Travelers commonly divide the trail into four segments with a day for each. A quicker trip is possible, and there’s even an ultra marathon on the trail each summer that draws a group of endurance athletes from around the world.
Getting to Þórsmörk
Hikers may approach Þórsmörk from the Laugavegur Trail (north) or Skogar Trail (south). If you are driving, the most popular option is F249 (unpaved, but well traveled) from Seljalandsfoss, but you will need to take one of the 4x4 bus services all the way as normal vehicles will not be able to cross the rivers further down F249. We recommend always checking road conditions.
Any regional itinerary of Iceland would not be complete without at least one waterfall stop! Seljalandsfoss Falls marks the F249 turn off to Þórsmörk. These falls originate from the nearby Eyjafjallajökull Glacier. Take a stop and appreciate one of Iceland’s biggest drops (60m). These falls crash dramatically from a cliff onto grassy rock formations and there’s a paved path that leads behind the falls for an unexpected view. Then proceed to F249 and Þórsmörk - the drive is roughly 20km.
Þórsmörk (Thórsmörk) is a protected natural area named after the Thunder God, Thor. This idyllic spot sits tucked away behind a ridge of mountains and glacial peaks. The name specifically refers to the mountain ridge between the Krossá, Þröngá, and Markarfljót Rivers, but also is used to speak generally of the area. The weather in Þórsmörk is typically warmer and calmer in comparison to the rest of the region and fosters a variety of flora and fauna. The lush green area is fed by rivers from the Myrdalsjokull, Tindfjallajökull and Eyjafjallajökull Glaciers. This unforgettable majestic valley features fields of wildflowers, moss, and ferns along with delicate dwarf birch trees.
At Þórsmörk there are numerous hiking trails and opportunities for guided adventures. You will also find a variety of accommodations from basic camping to more comfortable private rooms.
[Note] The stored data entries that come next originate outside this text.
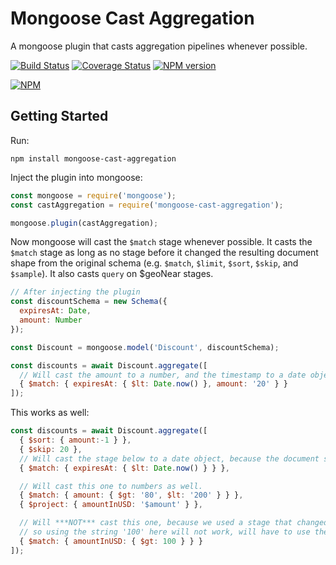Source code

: # Mongoose Cast Aggregation

A mongoose plugin that casts aggregation pipelines whenever possible.

[![Build Status](https://travis-ci.org/AbdelrahmanHafez/mongoose-cast-aggregation.svg?branch=master)](https://travis-ci.org/AbdelrahmanHafez/mongoose-cast-aggregation)
[![Coverage Status](https://coveralls.io/repos/github/AbdelrahmanHafez/mongoose-cast-aggregation/badge.svg?branch=master)](https://coveralls.io/github/AbdelrahmanHafez/mongoose-cast-aggregation?branch=master)
[![NPM version](https://badge.fury.io/js/mongoose-cast-aggregation.svg)](http://badge.fury.io/js/mongoose-cast-aggregation)

[![NPM](https://nodei.co/npm/mongoose-cast-aggregation.png)](https://nodei.co/npm/mongoose-cast-aggregation/)

## Getting Started


Run:
```
npm install mongoose-cast-aggregation
```

Inject the plugin into mongoose:
```js
const mongoose = require('mongoose');
const castAggregation = require('mongoose-cast-aggregation');

mongoose.plugin(castAggregation); 
```


Now mongoose will cast the `$match` stage whenever possible. It casts the `$match` stage as long as no stage before it changed the resulting document shape from the original schema (e.g. `$match`, `$limit`, `$sort`, `$skip`, and `$sample`). It also casts `query` on $geoNear stages.
```js
// After injecting the plugin
const discountSchema = new Schema({
  expiresAt: Date,
  amount: Number
});

const Discount = mongoose.model('Discount', discountSchema);

const discounts = await Discount.aggregate([
  // Will cast the amount to a number, and the timestamp to a date object
  { $match: { expiresAt: { $lt: Date.now() }, amount: '20' } }
]);
```

This works as well:

```js
const discounts = await Discount.aggregate([
  { $sort: { amount:-1 } },
  { $skip: 20 },
  // Will cast the stage below to a date object, because the document shape hasn't changed yet.
  { $match: { expiresAt: { $lt: Date.now() } } },

  // Will cast this one to numbers as well.
  { $match: { amount: { $gt: '80', $lt: '200' } } },
  { $project: { amountInUSD: '$amount' } },

  // Will ***NOT*** cast this one, because we used a stage that changed the shape of the document.
  // so using the string '100' here will not work, will have to use the correct type of number in order to get results.
  { $match: { amountInUSD: { $gt: 100 } } }
]);
```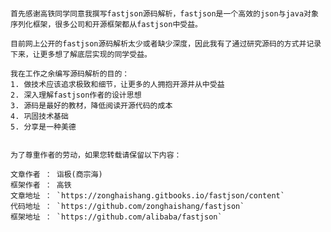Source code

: # 

```
首先感谢高铁同学同意我撰写fastjson源码解析，fastjson是一个高效的json与java对象序列化框架，很多公司和开源框架都从fastjson中受益。
```

    目前网上公开的fastjson源码解析太少或者缺少深度，因此我有了通过研究源码的方式并记录下来，让更多想了解底层实现的同学受益。

    我在工作之余编写源码解析的目的：
    1. 做技术应该追求极致和细节，让更多的人拥抱开源并从中受益
    2. 深入理解fastjson作者的设计思想
    3. 源码是最好的教材，降低阅读开源代码的成本
    4. 巩固技术基础
    5. 分享是一种美德


    为了尊重作者的劳动，如果您转载请保留以下内容：

    文章作者 ： 诣极(商宗海)
    框架作者 ： 高铁
    文章地址 ： `https://zonghaishang.gitbooks.io/fastjson/content`
    代码地址 ： `https://github.com/zonghaishang/fastjson`
    框架地址 ： `https://github.com/alibaba/fastjson`



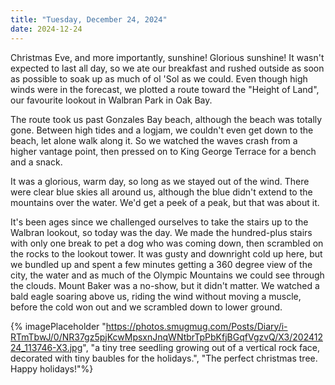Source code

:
 ```yaml
---
title: "Tuesday, December 24, 2024"
date: 2024-12-24
---
```


Christmas Eve, and more importantly, sunshine! Glorious sunshine!  It wasn't expected to last all day, so we ate our breakfast and rushed outside as soon as possible to soak up as much of ol 'Sol as we could.  Even though high winds were in the forecast, we plotted a route toward the "Height of Land", our favourite lookout in Walbran Park in Oak Bay.  

The route took us past Gonzales Bay beach, although the beach was totally gone.  Between high tides and a logjam, we couldn't even get down to the beach, let alone walk along it.  So we watched the waves crash from a higher vantage point, then pressed on to King George Terrace for a bench and a snack.

It was a glorious, warm day, so long as we stayed out of the wind.  There were clear blue skies all around us, although the blue didn't extend to the mountains over the water.  We'd get a peek of a peak, but that was about it.

It's been ages since we challenged ourselves to take the stairs up to the Walbran lookout, so today was the day.  We made the hundred-plus stairs with only one break to pet a dog who was coming down, then scrambled on the rocks to the lookout tower.  It was gusty and downright cold up here, but we bundled up and spent a few minutes getting a 360 degree view of the city, the water and as much of the Olympic Mountains we could see through the clouds.  Mount Baker was a no-show, but it didn't matter.  We watched a bald eagle soaring above us, riding the wind without moving a muscle, before the cold won out and we scrambled down to lower ground.

{% imagePlaceholder "https://photos.smugmug.com/Posts/Diary/i-RTmTbwJ/0/NR37gz5pjKcwMpsxnJnqWNtbrTpPbKfjBGqfVgzvQ/X3/20241224_113746-X3.jpg", "a tiny tree seedling growing out of a vertical rock face, decorated with tiny baubles for the holidays.", "The perfect christmas tree.  Happy holidays!"%}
We leave you here and hope you have enjoyed your adventures in southern Iceland! Cheers and onward to the next journey!
- Þórsmörk Panorama takes you over the peak of the Valahnúkur mountain with 360-degree views of the region. (2 hrs)
- Merkurrani Plateau Trail to the steep Merkurrani Cliffs and through black sands of the Markarfljót Riverbed (2-3 hrs)
- Stakkholtsgjá Canyon is on the southern side of the Krossá River and brings you to a canyon, waterfall, and spectacular cliff views. (2-4 hrs.)
- Þórsmörk Highlights features a walk through the birch woods in the Húsadalur Valley to the base of the Tindfjöll Mountains and through the last part of the Laugavegur Hiking Trail. (3-4 hrs.)
- The Tindfjöll Circle is a steeper hike which covers highlights of the Þórsmörk Nature Reserve. (5-6 hrs.)
- Experienced hikers may want to explore the higher mountain areas in Goðaland (Land of the Gods) with spectacular rock formations, or take the Þórsmörk - Skogar Trail that leads out to the coast and the Ring Road. It’s possible to take a bus back into Landmannalaugar or Þórsmörk if you are hiking one way.
To get to Landmannalagar and Þórsmörk you will be traveling on class F Roads (mountain roads). These are unpaved and open seasonally (typically between July and September). A 4-wheel-drive vehicle is required and high clearance is recommended; rivers may need to be forded so a properly outfitted vehicle is essential for safety. Always keep an eye on road conditions via road.is and safetravel.is.